Every match on this type must handle all three cases. When I added Markdown as a third variant, the compiler flagged every function that didn’t handle it. In Python, I’d have found those bugs in production.

Composition replaced architecture. There’s no dependency injection, no strategy pattern, no abstract base classes. The tokenization pipeline is just function composition. The search is just tokenize → vectorize → cosine similarity → sort. Each piece is testable in isolation because there are no side effects to mock.

The type system made refactoring fearless. When I changed the search_result type from a tuple to a record, the compiler caught every usage that needed updating. I didn’t need to grep for call sites or run the test suite to find breakage.
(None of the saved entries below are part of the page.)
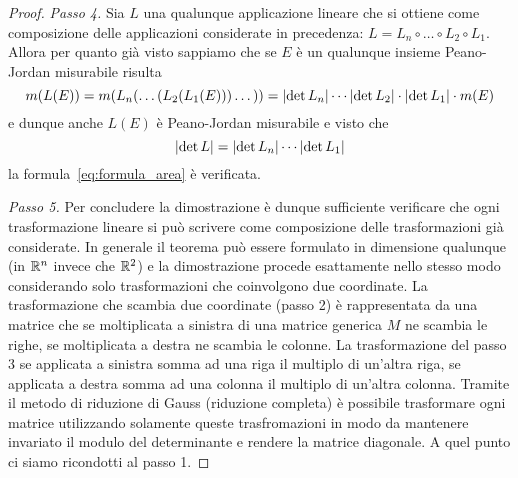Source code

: \begin{proof}
\emph{Passo 4.}
Sia $L$ una qualunque applicazione lineare che si ottiene come
composizione delle applicazioni considerate in precedenza: 
$L= L_n\circ \dots  \circ L_2 \circ L_1$. 
Allora per quanto già visto sappiamo
che se $E$ è un qualunque insieme Peano-Jordan misurabile risulta
\[
m(L(E)) = m{\left( L_n(\dots(L_2(L_1(E)))\dots) \right)}
     = {\left|\det L_n\right|} \cdots {\left|\det L_2\right|} \cdot {\left|\det L_1\right|} \cdot m(E)
\]
e dunque anche $L(E)$ è Peano-Jordan misurabile e visto che
\[
 {\left|\det L\right|} = {\left|\det L_n\right|} \cdots {\left|\det L_1\right|}
\]
la formula~\eqref{eq:formula_area} è verificata.

\emph{Passo 5.}
Per concludere la dimostrazione è dunque sufficiente
verificare che ogni trasformazione lineare si può scrivere come composizione delle trasformazioni già considerate.
In generale il teorema può essere formulato in dimensione qualunque (in ${\mathbb R}^n$ invece che ${\mathbb R}^2$) 
e la dimostrazione procede esattamente nello stesso modo considerando solo trasformazioni che coinvolgono due coordinate. 
La trasformazione che scambia due coordinate (passo 2) è rappresentata da una matrice che se moltiplicata 
a sinistra di una matrice generica $M$ ne scambia le righe, se moltiplicata a destra ne scambia le colonne. 
La trasformazione del passo 3 se applicata a sinistra somma ad una riga il multiplo di un'altra riga, 
se applicata a destra somma ad una colonna il multiplo di un'altra colonna.
Tramite il metodo di riduzione di Gauss (riduzione completa) è possibile trasformare ogni matrice 
utilizzando solamente queste trasfromazioni in modo da mantenere invariato il modulo del determinante 
e rendere la matrice diagonale. A quel punto ci siamo ricondotti al passo 1.


\end{proof}
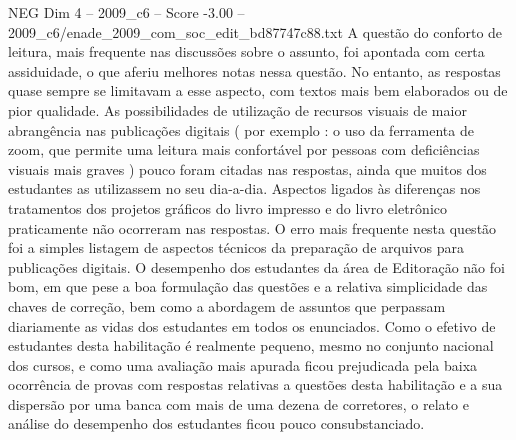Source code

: \begin{textsample}{NEG Dim 4 – 2009\_c6 – Score -3.00 – 2009\_c6/enade\_2009\_com\_soc\_edit\_bd87747c88.txt}
A questão do conforto de leitura, mais frequente nas discussões sobre o assunto, foi apontada com certa assiduidade, o que aferiu melhores notas nessa questão.
No entanto, as respostas quase sempre se limitavam a esse aspecto, com textos mais bem elaborados ou de pior qualidade.
As possibilidades de utilização de recursos visuais de maior abrangência nas publicações digitais ( por exemplo : o uso da ferramenta de zoom, que permite uma leitura mais confortável por pessoas com deficiências visuais mais graves ) pouco foram citadas nas respostas, ainda que muitos dos estudantes as utilizassem no seu dia-a-dia.
Aspectos ligados às diferenças nos tratamentos dos projetos gráficos do livro impresso e do livro eletrônico praticamente não ocorreram nas respostas.
O erro mais frequente nesta questão foi a simples listagem de aspectos técnicos da preparação de arquivos para publicações digitais.
O desempenho dos estudantes da área de Editoração não foi bom, em que pese a boa formulação das questões e a relativa simplicidade das chaves de correção, bem como a abordagem de assuntos que perpassam diariamente as vidas dos estudantes em todos os enunciados.
Como o efetivo de estudantes desta habilitação é realmente pequeno, mesmo no conjunto nacional dos cursos, e como uma avaliação mais apurada ficou prejudicada pela baixa ocorrência de provas com respostas relativas a questões desta habilitação e a sua dispersão por uma banca com mais de uma dezena de corretores, o relato e análise do desempenho dos estudantes ficou pouco consubstanciado.

\end{textsample}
The codebase is small — about 500 lines of library code. But it handles tokenization, stemming, TF-IDF indexing, cosine similarity search, fuzzy matching, result merging, cache persistence, and a REPL. In Python, that same feature set would be significantly more code, and I’d have less confidence that it all fits together correctly.

OCaml isn’t the right tool for everything. But for data transformation pipelines where correctness matters and the domain is well-defined, it’s hard to beat.